Kristina Sokurenko, who helped with the recruitment drives and experienced the community-outreach process first-hand, commented on the impassioned efforts of the boy’s family to find a matched donor. She said, “Matching bone marrow donors and patients is far more complex than matching blood types, and it was not lost on the young patient’s father, who understood that finding a donor for his son was like finding a needle in a haystack. To him, every single person who registered as a potential donor that day offered a renewed glimmer of hope: that the next woman or the next man walking into the room could turn out to be the perfect match the family was praying for. This is the battle that ABMDR wages every single day—by constantly expanding its donor pool, it closes the gap between a patient’s suffering and the hope for survival.”
In all, the recruitment events in the Martuni Region resulted in a total of more than 250 new recruits, including a large number of soldiers and officers, who joined ABMDR as potential bone marrow stem cell donors.
Subsequently, ABMDR leaders spoke at two major medical conferences in Armenia. On July 3, Dr. Frieda Jordan participated in the Second Pan-Armenian Hematology Symposium, held in Yerevan, during which she delivered a presentation on ABMDR’s two decades of medical service to the global Armenian community.
On July 5, Dr. Jordan, along with Dr. Avagyan and ABMDR medical director Dr. Mihran Nazaretyan, participated in the Fifth International Medical Congress of Armenia, also held in Yerevan. During the conference segment dedicated to Diaspora-Armenia collaboration, Dr. Jordan made a presentation on the pan-national nature of the ABMDR mission. On his part, Dr. Nazaretyan lectured on the psychological and logistical preparation of matched donors for the stem cell donation process.
Organized by the Armenian Medical International Committee and attended by over 700 doctors from across the world, the Medical Congress in Yerevan once again functioned as a global forum for sharing cutting-edge medical expertise and new ideas.
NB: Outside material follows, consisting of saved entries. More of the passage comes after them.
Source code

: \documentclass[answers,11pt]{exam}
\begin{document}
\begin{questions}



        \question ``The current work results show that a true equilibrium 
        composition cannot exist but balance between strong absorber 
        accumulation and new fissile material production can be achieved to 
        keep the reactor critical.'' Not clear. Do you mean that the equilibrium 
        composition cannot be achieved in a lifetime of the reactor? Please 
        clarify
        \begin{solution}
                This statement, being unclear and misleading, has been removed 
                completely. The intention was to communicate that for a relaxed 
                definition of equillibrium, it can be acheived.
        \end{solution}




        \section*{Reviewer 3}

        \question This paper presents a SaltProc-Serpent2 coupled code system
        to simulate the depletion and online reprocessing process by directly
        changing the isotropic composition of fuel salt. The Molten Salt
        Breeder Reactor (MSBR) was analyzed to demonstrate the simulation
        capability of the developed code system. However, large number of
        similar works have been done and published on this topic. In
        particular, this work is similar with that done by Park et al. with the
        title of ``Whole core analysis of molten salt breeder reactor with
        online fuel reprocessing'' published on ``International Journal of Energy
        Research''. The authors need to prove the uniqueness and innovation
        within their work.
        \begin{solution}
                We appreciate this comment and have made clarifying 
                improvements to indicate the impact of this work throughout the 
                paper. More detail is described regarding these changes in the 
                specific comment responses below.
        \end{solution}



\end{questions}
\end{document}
The significance of ABMDR’s 20th anniversary events has been further amplified by the fact that currently a team of ABMDR scientists and doctors is getting ready to perform the organization’s 33rd stem cell harvesting. The donor, a Los Angeles resident, has volunteered to travel to Yerevan to donate his stem cells. The painless, non-invasive procedure is slated to take place by the end of this month.
Established in 1999, ABMDR, a nonprofit organization, helps Armenians and non-Armenians worldwide survive life-threatening blood-related illnesses by recruiting and matching donors to those requiring bone marrow stem cell transplants. To date, the registry has recruited over 30,000 donors in 31 countries across four continents, identified over 9,000 patients, and facilitated 32 bone marrow transplants. For more information, call (323) 663-3609 or visit the website.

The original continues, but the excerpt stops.